* Problem details
From start to end of the material below, restate each line exactly.
———
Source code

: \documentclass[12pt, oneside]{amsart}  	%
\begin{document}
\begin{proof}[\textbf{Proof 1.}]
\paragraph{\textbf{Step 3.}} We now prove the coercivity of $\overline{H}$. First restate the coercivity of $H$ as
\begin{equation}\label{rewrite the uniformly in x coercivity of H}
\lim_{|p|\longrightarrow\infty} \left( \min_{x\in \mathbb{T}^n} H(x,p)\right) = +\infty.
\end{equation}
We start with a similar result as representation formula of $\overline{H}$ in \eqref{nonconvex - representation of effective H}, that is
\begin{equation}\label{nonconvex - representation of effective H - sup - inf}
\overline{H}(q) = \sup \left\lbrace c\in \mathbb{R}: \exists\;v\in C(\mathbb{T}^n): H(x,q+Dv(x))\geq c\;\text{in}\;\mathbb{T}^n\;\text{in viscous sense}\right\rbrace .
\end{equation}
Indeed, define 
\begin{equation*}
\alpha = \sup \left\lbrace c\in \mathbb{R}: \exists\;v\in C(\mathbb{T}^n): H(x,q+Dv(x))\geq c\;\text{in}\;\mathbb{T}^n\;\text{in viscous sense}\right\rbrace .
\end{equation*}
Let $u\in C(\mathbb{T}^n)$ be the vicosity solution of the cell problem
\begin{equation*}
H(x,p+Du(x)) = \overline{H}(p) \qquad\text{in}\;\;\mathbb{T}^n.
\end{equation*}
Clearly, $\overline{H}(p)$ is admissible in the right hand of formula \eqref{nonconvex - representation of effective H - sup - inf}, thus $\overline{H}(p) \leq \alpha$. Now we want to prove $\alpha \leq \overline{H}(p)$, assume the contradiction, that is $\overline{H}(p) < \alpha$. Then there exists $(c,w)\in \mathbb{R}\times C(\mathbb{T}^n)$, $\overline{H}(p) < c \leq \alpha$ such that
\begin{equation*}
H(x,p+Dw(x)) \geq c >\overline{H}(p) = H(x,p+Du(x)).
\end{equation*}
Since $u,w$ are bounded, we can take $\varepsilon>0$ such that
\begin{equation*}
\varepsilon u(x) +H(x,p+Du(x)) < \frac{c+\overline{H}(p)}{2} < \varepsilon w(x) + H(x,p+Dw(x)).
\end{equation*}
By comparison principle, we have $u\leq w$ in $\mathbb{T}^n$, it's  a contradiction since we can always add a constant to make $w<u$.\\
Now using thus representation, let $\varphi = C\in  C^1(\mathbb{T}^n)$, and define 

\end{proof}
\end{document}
———
* Result of the task
Source code

: \documentclass[12pt, oneside]{amsart}  	%
\begin{document}
\begin{proof}[\textbf{Proof 1.}]
\paragraph{\textbf{Step 3.}} We now prove the coercivity of $\overline{H}$. First restate the coercivity of $H$ as
\begin{equation}\label{rewrite the uniformly in x coercivity of H}
\lim_{|p|\longrightarrow\infty} \left( \min_{x\in \mathbb{T}^n} H(x,p)\right) = +\infty.
\end{equation}
We start with a similar result as representation formula of $\overline{H}$ in \eqref{nonconvex - representation of effective H}, that is
\begin{equation}\label{nonconvex - representation of effective H - sup - inf}
\overline{H}(q) = \sup \left\lbrace c\in \mathbb{R}: \exists\;v\in C(\mathbb{T}^n): H(x,q+Dv(x))\geq c\;\text{in}\;\mathbb{T}^n\;\text{in viscous sense}\right\rbrace .
\end{equation}
Indeed, define 
\begin{equation*}
\alpha = \sup \left\lbrace c\in \mathbb{R}: \exists\;v\in C(\mathbb{T}^n): H(x,q+Dv(x))\geq c\;\text{in}\;\mathbb{T}^n\;\text{in viscous sense}\right\rbrace .
\end{equation*}
Let $u\in C(\mathbb{T}^n)$ be the vicosity solution of the cell problem
\begin{equation*}
H(x,p+Du(x)) = \overline{H}(p) \qquad\text{in}\;\;\mathbb{T}^n.
\end{equation*}
Clearly, $\overline{H}(p)$ is admissible in the right hand of formula \eqref{nonconvex - representation of effective H - sup - inf}, thus $\overline{H}(p) \leq \alpha$. Now we want to prove $\alpha \leq \overline{H}(p)$, assume the contradiction, that is $\overline{H}(p) < \alpha$. Then there exists $(c,w)\in \mathbb{R}\times C(\mathbb{T}^n)$, $\overline{H}(p) < c \leq \alpha$ such that
\begin{equation*}
H(x,p+Dw(x)) \geq c >\overline{H}(p) = H(x,p+Du(x)).
\end{equation*}
Since $u,w$ are bounded, we can take $\varepsilon>0$ such that
\begin{equation*}
\varepsilon u(x) +H(x,p+Du(x)) < \frac{c+\overline{H}(p)}{2} < \varepsilon w(x) + H(x,p+Dw(x)).
\end{equation*}
By comparison principle, we have $u\leq w$ in $\mathbb{T}^n$, it's  a contradiction since we can always add a constant to make $w<u$.\\
Now using thus representation, let $\varphi = C\in  C^1(\mathbb{T}^n)$, and define 

\end{proof}
\end{document}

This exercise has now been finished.